El término medio, esa tercera vía que no es más que una vía muerta, ha ido cayendo en el olvido por suponer poco rédito electoral o se ha abandonado desde Catalunya por no tener a nadie en el otro lado abierto al diálogo. Supuestos patriotas, a un costado y otro del Segre y del Ebro, ya se han encargado de hacer descarrilar a la tercera vía a base de vaciar la caja y escupirse reproches cargados de amor a la tierra. Ese tren alternativo ya no circulará nunca más o eso parece. El ‘problema catalán’ está sobre la mesa del Gobierno español y de la mesa no se caerá por sí solo. Viene de lejos en estos tiempos recientes. En el 78, muerto el Caudillo, rebajar a Catalunya como «nacionalidad histórica» en la Constitución no bastó. Otorgando amplias competencias, pensaron en Madrid, bastará para calmarles, pero solo calmó al oficialismo de CiU, derecha rancia en versión catalana, amante del capitalismo más salvaje pese a embadurnarse de modernidad europea tras sus gafas de marca y su discurso reposado.

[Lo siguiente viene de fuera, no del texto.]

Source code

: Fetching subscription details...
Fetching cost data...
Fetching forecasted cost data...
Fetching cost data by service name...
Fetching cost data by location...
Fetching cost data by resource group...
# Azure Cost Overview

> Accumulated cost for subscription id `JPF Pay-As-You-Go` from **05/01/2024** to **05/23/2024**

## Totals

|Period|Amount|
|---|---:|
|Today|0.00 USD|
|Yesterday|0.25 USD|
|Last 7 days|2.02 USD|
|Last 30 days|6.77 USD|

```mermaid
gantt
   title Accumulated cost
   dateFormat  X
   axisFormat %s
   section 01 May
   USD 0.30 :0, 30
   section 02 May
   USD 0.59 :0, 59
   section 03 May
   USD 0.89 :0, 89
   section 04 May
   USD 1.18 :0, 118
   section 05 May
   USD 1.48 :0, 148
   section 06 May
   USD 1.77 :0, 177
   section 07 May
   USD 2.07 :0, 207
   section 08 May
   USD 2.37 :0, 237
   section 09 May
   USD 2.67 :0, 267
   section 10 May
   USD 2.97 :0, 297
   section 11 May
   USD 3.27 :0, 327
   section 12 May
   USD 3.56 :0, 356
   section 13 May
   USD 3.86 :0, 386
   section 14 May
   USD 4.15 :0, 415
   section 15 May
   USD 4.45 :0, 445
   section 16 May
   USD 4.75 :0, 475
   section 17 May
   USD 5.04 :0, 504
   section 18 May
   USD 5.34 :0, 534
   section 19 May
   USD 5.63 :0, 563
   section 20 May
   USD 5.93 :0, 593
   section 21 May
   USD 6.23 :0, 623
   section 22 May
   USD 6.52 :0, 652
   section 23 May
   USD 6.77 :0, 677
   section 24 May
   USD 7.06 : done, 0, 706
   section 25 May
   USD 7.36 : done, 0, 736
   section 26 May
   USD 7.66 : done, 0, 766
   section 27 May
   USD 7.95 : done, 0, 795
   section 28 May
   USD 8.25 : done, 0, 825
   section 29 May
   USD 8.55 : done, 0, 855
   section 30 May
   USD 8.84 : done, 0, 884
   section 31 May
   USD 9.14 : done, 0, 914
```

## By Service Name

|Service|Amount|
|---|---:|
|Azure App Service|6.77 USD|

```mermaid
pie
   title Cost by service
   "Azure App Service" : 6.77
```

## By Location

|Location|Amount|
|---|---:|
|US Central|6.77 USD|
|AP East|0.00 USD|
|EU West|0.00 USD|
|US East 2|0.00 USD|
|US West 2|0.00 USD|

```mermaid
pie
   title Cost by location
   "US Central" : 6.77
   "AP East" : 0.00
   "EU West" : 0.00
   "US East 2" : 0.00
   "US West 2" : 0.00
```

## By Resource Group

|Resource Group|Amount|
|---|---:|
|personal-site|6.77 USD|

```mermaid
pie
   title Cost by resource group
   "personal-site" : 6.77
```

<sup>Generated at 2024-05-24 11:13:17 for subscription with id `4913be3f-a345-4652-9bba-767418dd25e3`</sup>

Aquella farsa constitucional en materia territorial fue reconocer a medias y con la boca pequeña la realidad más enriquecedora de España: su multinacionalidad. ¿Pero qué se podía esperar de un país que engarzó Monarquía y Democracia en un solo anillo para gobernarnos a todos desterrando y ensombreciendo el pasado de los represaliados republicanos? Esa puerta sin engrasar sigue chirriando y nos ha dejado casi sordos. Aquí no hay quien se escuche, más que nada porque hay cosas que nunca se han querido escuchar. Una de ellas es esta: Catalunya es una nación y, como tal, puede pedir su autodeterminación ya que así lo reconoce el derecho internacional. Dejen que el pueblo decida, la Historia está llena de casos similares y se puede escoger ser Escocia o ser Balcanes. Los pasaportes tienen fecha de caducidad porque los estados en los que vivimos aparecen y desaparecen sobre la faz de la tierra como varían, mutan y se modifican los lazos familiares. La familia te toca, no se elige. Las fronteras tras las que naces, tampoco. España y Catalunya comparten pasado, pero igual, tú, siendo de Camprodon tienes un primo en Laredo del que poco o nada sabes y al que tienes que aguantar en las bodas de primos comunes y poco más. Aunque en tu DNI compartáis apellidos, ¿realmente es tu familia? Las leyes no pueden navegar en el mar de los sentimientos, la verdadera argamasa de un Estado. Hablamos del alma, no de textos jurídicos. En Catalunya, un buen pedazo de su ànima lleva demasiado tiempo chillando para que no se le escuche. No hacerlo es confesar sin tapujos la nostalgia por los tiempos oscuros por mucho que se empeñen en negarlo detrás de sus sonrisas preconstitucionales.